Task statement:
Beginning with the first line below, output every record verbatim and leave out the images.

Document images with source code:

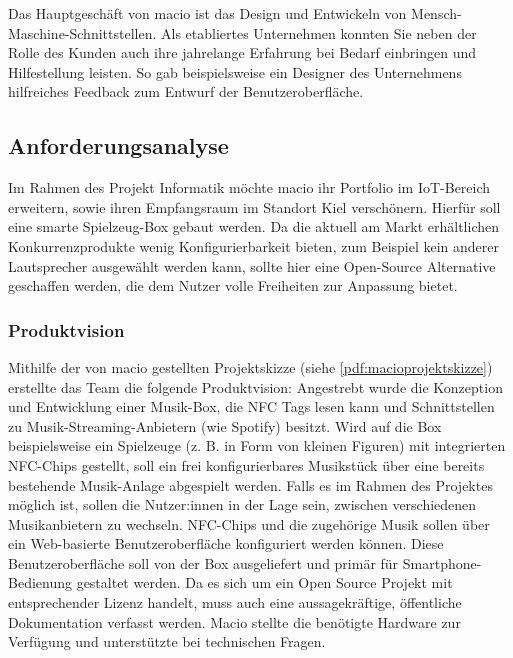 \documentclass[10pt, a4paper]{article}
\begin{document}
\begin{onehalfspace}
Das Hauptgeschäft von macio ist das Design und Entwickeln von Mensch-Maschine-Schnittstellen.
Als etabliertes Unternehmen konnten Sie neben der Rolle des Kunden auch ihre jahrelange Erfahrung bei Bedarf einbringen und Hilfestellung leisten.
So gab beispielsweise ein Designer des Unternehmens hilfreiches Feedback zum Entwurf der Benutzeroberfläche.
\subsection{Anforderungsanalyse}
Im Rahmen des Projekt Informatik möchte macio ihr Portfolio im IoT-Bereich erweitern, sowie ihren Empfangsraum im Standort Kiel verschönern.
Hierfür soll eine smarte Spielzeug-Box gebaut werden.
Da die aktuell am Markt erhältlichen Konkurrenzprodukte wenig Konfigurierbarkeit bieten, zum Beispiel kein anderer Lautsprecher ausgewählt werden kann, sollte hier eine Open-Source Alternative geschaffen werden, die dem Nutzer volle Freiheiten zur Anpassung bietet.
\subsubsection{Produktvision}
Mithilfe der von macio gestellten Projektskizze (siehe \autoref{pdf:macioprojektskizze}) erstellte das Team die folgende Produktvision:
Angestrebt wurde die Konzeption und Entwicklung einer Musik-Box, die NFC Tags lesen kann und Schnittstellen zu Musik-Streaming-Anbietern (wie Spotify) besitzt.
Wird auf die Box beispielsweise ein Spielzeuge (z. B. in Form von kleinen Figuren) mit integrierten NFC-Chips gestellt, soll ein frei konfigurierbares Musikstück über eine bereits bestehende Musik-Anlage abgespielt werden.
Falls es im Rahmen des Projektes möglich ist, sollen die Nutzer:innen in der Lage sein, zwischen verschiedenen Musik\-anbietern zu wechseln.
NFC-Chips und die zugehörige Musik sollen über ein Web-basierte Benutzeroberfläche konfiguriert werden können.
Diese Benutzeroberfläche soll von der Box ausgeliefert und primär für Smartphone-Bedienung gestaltet werden.
Da es sich um ein Open Source Projekt mit entsprechender Lizenz handelt, muss auch eine aussagekräftige, öffentliche Dokumentation verfasst werden.
Macio stellte die benötigte Hardware zur Verfügung und unterstützte bei technischen Fragen.\\


\end{onehalfspace}
\end{document}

Expected answer:
 \documentclass[10pt, a4paper]{article}
\begin{document}
\begin{onehalfspace}
Das Hauptgeschäft von macio ist das Design und Entwickeln von Mensch-Maschine-Schnittstellen.
Als etabliertes Unternehmen konnten Sie neben der Rolle des Kunden auch ihre jahrelange Erfahrung bei Bedarf einbringen und Hilfestellung leisten.
So gab beispielsweise ein Designer des Unternehmens hilfreiches Feedback zum Entwurf der Benutzeroberfläche.
\subsection{Anforderungsanalyse}
Im Rahmen des Projekt Informatik möchte macio ihr Portfolio im IoT-Bereich erweitern, sowie ihren Empfangsraum im Standort Kiel verschönern.
Hierfür soll eine smarte Spielzeug-Box gebaut werden.
Da die aktuell am Markt erhältlichen Konkurrenzprodukte wenig Konfigurierbarkeit bieten, zum Beispiel kein anderer Lautsprecher ausgewählt werden kann, sollte hier eine Open-Source Alternative geschaffen werden, die dem Nutzer volle Freiheiten zur Anpassung bietet.
\subsubsection{Produktvision}
Mithilfe der von macio gestellten Projektskizze (siehe \autoref{pdf:macioprojektskizze}) erstellte das Team die folgende Produktvision:
Angestrebt wurde die Konzeption und Entwicklung einer Musik-Box, die NFC Tags lesen kann und Schnittstellen zu Musik-Streaming-Anbietern (wie Spotify) besitzt.
Wird auf die Box beispielsweise ein Spielzeuge (z. B. in Form von kleinen Figuren) mit integrierten NFC-Chips gestellt, soll ein frei konfigurierbares Musikstück über eine bereits bestehende Musik-Anlage abgespielt werden.
Falls es im Rahmen des Projektes möglich ist, sollen die Nutzer:innen in der Lage sein, zwischen verschiedenen Musik\-anbietern zu wechseln.
NFC-Chips und die zugehörige Musik sollen über ein Web-basierte Benutzeroberfläche konfiguriert werden können.
Diese Benutzeroberfläche soll von der Box ausgeliefert und primär für Smartphone-Bedienung gestaltet werden.
Da es sich um ein Open Source Projekt mit entsprechender Lizenz handelt, muss auch eine aussagekräftige, öffentliche Dokumentation verfasst werden.
Macio stellte die benötigte Hardware zur Verfügung und unterstützte bei technischen Fragen.\\


\end{onehalfspace}
\end{document}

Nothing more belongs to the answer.